Hmmm … who to pick … how about those that have had success in Minnesota before ?
And there are four that stand out …
In 2007, Newt Gingrich won the Republican Straw Poll (Gingrich got almost 39 percent, Sen. George Allen of Virginia, got about 15%, Secretary of State Condoleezza Rice and John McCain at roughly 10% then Florida Gov. Jeb Bush and Massachusetts Gov. Mitt Romney.)
In 2012, Rick Santorum won the Republican Primary (Santorum got 45% of the vote to 27% for Ron Paul, 17% for Romney)
Clearly Gingrich and Santorum have polled better than Mitt Romney … but maybe he needs someone with Minnesota roots …
How about Norm Coleman who got 41.98% of the votes in his last Minnesota election ?
Or how about Tim Pawlenty who got 46.69% of the votes in his last election barely winning by less than 1% but heck that was better than the 2010 results when the Republican nominee Tom Emmer got 43.21%).
That’s the key … well four keys… Mitt Romney has no track history in Minnesota … and his potential surrogates won’t help.
The problem may be Mitt Romney … or it may be the MN-GOP brand … which is discussed in St. Louis Park’s own, Tom Friedman’s column – with these key comments :
[Minnesota] G.O.P. hard-liners, while able to win their more conservative “exurbia” and rural districts, are not doing well when it comes to overall state politics. Minnesotans have not wanted to entrust them with the governorship or national Senate seats, which is another way of explaining why Mitt Romney only gained ground on Barack Obama when he started to market himself as a moderate ready to work with Democrats. Note to Mitt: Senator Amy Klobuchar, a Democrat, is up for re-election here and leading her libertarian G.O.P. opponent by 43 percentage points in the latest Star Tribune/Mason-Dixon poll (65 to 22) ….
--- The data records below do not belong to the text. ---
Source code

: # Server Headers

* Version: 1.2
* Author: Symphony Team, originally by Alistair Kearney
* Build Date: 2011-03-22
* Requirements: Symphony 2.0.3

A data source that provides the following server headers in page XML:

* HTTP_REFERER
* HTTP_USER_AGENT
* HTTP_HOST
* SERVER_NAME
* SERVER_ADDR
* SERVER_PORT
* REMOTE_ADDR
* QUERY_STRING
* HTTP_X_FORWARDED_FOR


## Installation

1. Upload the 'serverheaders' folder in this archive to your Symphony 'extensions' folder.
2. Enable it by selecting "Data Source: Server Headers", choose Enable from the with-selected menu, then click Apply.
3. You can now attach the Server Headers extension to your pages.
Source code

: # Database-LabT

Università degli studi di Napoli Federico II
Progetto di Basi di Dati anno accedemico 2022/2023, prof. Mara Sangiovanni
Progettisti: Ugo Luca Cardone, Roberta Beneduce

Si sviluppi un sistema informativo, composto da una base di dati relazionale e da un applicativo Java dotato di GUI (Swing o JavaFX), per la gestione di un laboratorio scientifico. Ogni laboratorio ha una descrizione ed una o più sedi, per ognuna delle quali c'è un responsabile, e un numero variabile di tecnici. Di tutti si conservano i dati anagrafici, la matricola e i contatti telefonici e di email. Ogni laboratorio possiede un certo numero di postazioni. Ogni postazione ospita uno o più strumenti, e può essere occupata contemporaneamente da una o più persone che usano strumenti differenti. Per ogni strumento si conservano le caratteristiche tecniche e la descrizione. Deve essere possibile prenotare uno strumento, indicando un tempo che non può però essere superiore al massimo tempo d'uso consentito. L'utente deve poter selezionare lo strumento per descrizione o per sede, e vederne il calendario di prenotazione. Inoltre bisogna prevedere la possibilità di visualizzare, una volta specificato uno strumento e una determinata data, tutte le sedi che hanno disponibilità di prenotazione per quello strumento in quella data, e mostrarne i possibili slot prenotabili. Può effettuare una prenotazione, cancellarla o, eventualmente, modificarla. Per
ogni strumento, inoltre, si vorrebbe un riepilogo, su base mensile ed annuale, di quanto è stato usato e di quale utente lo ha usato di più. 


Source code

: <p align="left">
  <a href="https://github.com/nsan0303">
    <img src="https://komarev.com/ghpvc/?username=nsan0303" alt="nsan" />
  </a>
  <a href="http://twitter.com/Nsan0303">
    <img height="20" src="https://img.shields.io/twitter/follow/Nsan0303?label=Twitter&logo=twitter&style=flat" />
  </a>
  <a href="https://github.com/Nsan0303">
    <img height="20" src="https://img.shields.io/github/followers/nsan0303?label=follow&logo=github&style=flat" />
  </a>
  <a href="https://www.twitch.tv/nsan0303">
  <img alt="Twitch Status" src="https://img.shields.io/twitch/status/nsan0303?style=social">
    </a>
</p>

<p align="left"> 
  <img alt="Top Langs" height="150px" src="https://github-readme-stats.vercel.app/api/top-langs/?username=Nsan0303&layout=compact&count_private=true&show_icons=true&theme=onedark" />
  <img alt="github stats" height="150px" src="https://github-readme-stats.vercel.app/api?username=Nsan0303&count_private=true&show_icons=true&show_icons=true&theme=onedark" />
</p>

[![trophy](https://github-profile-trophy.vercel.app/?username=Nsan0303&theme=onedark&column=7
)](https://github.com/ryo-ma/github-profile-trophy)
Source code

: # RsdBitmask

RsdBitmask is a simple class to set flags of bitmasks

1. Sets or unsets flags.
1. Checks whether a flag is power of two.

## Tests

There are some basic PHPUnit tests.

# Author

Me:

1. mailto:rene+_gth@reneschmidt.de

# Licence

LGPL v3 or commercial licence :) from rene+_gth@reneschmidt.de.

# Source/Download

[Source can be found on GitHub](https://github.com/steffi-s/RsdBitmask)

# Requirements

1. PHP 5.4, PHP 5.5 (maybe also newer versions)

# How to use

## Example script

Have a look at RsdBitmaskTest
… All of Klobuchar’s campaign ads are positive, and many feature Republican business leaders explaining why they are voting for her. Most Minnesota voters “want their politicians to be problem-solvers, not ideologues,” Klobuchar said to me. Senator Al Franken, who’s also laser-focused on jobs, boasted to me that Minnesota is now “The Silicon Valley of windows,” because of all the high-tech window manufacturers here. Franken, who’s also a St. Louis Park native, added, “Minnesota wants its politicians to operate on principles, but if one of your principles is to never compromise, they don’t want that.”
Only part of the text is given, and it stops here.